Bifurcation in the retail space continues

The retail sector has been a tale of haves and have-nots this year, as businesses selling essential goods and operating online have gained sales throughout the pandemic, while traditional brick-and-mortar businesses have struggled. Quarterly results released during the week confirmed the trend.

  • Target released another strong earnings report, with sales growing more than 20% over the same quarter in the previous year.

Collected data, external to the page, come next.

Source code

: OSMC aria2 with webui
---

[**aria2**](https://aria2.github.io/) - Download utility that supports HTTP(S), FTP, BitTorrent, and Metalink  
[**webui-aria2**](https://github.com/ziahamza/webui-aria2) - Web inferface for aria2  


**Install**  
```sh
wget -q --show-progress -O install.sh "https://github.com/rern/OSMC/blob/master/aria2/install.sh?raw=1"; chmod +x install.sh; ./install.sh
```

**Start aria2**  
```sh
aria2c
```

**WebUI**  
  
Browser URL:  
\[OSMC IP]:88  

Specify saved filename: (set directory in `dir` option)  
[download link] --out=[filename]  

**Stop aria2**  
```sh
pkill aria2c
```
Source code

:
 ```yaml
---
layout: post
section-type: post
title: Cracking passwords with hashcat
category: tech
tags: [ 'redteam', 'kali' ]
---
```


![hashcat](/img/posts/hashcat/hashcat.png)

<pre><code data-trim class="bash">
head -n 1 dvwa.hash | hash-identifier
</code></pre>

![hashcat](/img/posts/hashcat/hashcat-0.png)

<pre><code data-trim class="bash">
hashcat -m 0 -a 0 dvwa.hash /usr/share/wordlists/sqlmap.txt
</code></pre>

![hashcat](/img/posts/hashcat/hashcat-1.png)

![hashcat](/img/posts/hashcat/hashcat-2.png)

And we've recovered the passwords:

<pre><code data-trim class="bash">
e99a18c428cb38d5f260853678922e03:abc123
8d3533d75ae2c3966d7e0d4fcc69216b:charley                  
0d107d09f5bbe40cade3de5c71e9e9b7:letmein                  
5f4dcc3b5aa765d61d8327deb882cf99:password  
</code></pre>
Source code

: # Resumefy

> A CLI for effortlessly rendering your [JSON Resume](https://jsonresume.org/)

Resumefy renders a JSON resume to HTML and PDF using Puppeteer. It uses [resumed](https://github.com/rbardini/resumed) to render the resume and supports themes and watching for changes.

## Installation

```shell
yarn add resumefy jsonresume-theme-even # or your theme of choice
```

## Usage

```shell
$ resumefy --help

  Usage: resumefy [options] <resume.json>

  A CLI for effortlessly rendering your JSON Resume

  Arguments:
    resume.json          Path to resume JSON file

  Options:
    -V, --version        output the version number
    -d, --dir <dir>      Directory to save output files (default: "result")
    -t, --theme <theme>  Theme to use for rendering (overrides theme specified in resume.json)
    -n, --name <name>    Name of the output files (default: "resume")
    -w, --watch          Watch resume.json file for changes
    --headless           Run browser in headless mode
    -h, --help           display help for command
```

Online sales were up 155%. In-store sales grew nearly 10%, helped by Target’s ability to offer everything from food to electronics.
  •  Walmart reported sales growth of 6.4%, lower than the previous two quarters, while e-commerce sales surged 79% in the quarter.
  • Macy’s, which is more reliant on sales in physical stores, reported a 20% decline in sales from the previous year, even as it reported online sales growth of 27%.
  • As new restrictions on travel and economic activity take hold in many localities, the holiday shopping season is likely to continue the trend of favoring online shopping versus in-person shopping.
  • In another example of the growing power of e-commerce, the stock prices of major pharmacy chains such as Walgreens, Rite-Aid, and CVS fell sharply this week after Amazon announced the launch of a pharmacy business that will deliver prescriptions to consumers.

Final thoughts on investors

The rest of 2020 looks to be a time of transition—transition in government, transition in the battle against coronavirus as we look forward to a vaccine, and transition in the market as cyclical stocks begin to gain traction. Times of transition are filled with uncertainty, and uncertainty can potentially breed volatility. Speak with a financial professional about positioning your portfolio for the uncertain period ahead.